Por un consumo responsable

En este tiempo, en el que las compras crecen de forma tan acusada, hay que recordar que nuestra sociedad, desde finales de los años 60 del siglo pasado, viene caracterizada por el consumo, al que considera impulsor del crecimiento y motor de la economía. Genera actividad y trabajo, sin duda, mas, olvida un principio fundamental: en un planeta de recursos finitos, el crecimiento debe tener límites, de lo contrario tendremos “pan para hoy y hambre para mañana”, pues los recursos se agotan y debe haber suficiente no solo para las generaciones actuales (en cualquier parte del mundo), sino también para las venideras.
Los puestos de trabajo han variado a lo largo de la historia: hoy no existen herreros, aguadores, serenos… Sabiendo que lo ambiental genera más empleo (el ferrocarril frente a la carretera, las energías renovables frente a las convencionales…), se trata de organizar una transición justa, que no deje a nadie atrás y se proyecte hacia un modelo sostenible basado en una economía del bien común.
El que la sociedad del escaparate haya deslumbrado a la mayor parte de la población, puede explicarse por la desorientación y falta de sentido de la vida de muchas personas. No en vano, la publicidad apela a las emociones prometiendo bienestar, compañía y felicidad, satisfacción momentánea que para mantenerse (como ocurre con otras adiciones) tendrá que repetirse. Así adquirimos más y más productos, no siempre necesarios, cuyo mejor ejemplo es la moda textil que cambia las tendencias en periodos cada vez más cortos.
De esta manera, creemos que elegimos con libertad cuando en realidad somos manipulados bajo los criterios de las marcas y una publicidad interesada y permanente.

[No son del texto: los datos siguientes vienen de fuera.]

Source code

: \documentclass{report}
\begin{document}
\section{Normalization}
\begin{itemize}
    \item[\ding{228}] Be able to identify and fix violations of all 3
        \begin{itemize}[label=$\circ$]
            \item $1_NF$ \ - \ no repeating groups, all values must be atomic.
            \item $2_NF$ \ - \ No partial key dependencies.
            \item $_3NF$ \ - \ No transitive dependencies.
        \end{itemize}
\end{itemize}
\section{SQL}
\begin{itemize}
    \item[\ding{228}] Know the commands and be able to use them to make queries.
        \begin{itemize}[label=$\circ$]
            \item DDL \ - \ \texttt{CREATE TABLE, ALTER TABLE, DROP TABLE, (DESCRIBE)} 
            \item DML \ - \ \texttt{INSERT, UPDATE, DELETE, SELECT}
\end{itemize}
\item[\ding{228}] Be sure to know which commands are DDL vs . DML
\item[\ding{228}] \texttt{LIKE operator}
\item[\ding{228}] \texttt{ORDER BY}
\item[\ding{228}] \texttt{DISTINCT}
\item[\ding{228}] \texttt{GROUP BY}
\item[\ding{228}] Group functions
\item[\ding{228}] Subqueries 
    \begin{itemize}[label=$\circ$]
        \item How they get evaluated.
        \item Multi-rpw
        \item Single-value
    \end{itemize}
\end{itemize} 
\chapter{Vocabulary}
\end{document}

Las empresas introdujeron la obsolescencia programada para acelerar sus ciclos de venta. Ante tal fraude, algunos países como Francia la han prohibido y se vigila estrechamente en muchos otros. Peor resulta la obsolescencia percibida, por la que se desecha un bien en perfecto funcionamiento solo porque lo encontramos desfasado en relación con unos cánones comerciales arbitrarios y nos preocupa la mirada crítica de nuestros círculos más cercanos, lo que se da especialmente entre los grupos de jóvenes.
Todo producto adquirido no solo contiene unas materias primas determinadas, sino también agua y energía. En cuanto a la primera, recuérdense, por ejemplo, los 2.000 litros para fabricar una camiseta de algodón o los 7.000 para la elaboración de unos pantalones vaqueros; y en cuanto a la segunda, probablemente en su fabricación y eliminación se emitirán gases de efecto invernadero, como muestran sus ciclos de vida.
Por todo ello es importante aplicar la regla de las “6 R” en el orden en que han sido formuladas: reflexionar antes de comprar; rechazar lo que no se necesita; reducir, optando por formas de vida más sencillas; reparar antes de desechar; reutilizar, dando una segunda vida a los productos y, solo al final, reciclar.
Los bienes deben considerarse medios para facilitar nuestras vidas y no fines a los que acudir compulsivamente. En este caso, se convertirán en sucedáneos de carencias más profundas que deberán ser revisadas, pues el acento no estará puesto sobre el ser, lo esencial, los valores profundos, sino que la persona se dejará arrastrar por los reclamos comerciales del tener, la apariencia y el convencionalismo social.
Y si la compra es necesaria, no olvidar que existen mejores alternativas en el comercio justo, la banca ética, las tiendas de proximidad y de segunda mano, las cooperativas de consumo, los productos ecológicos…, pero siempre bajo criterios reflexivos: ¿realmente lo necesito? Es el punto de partida para un consumo responsable.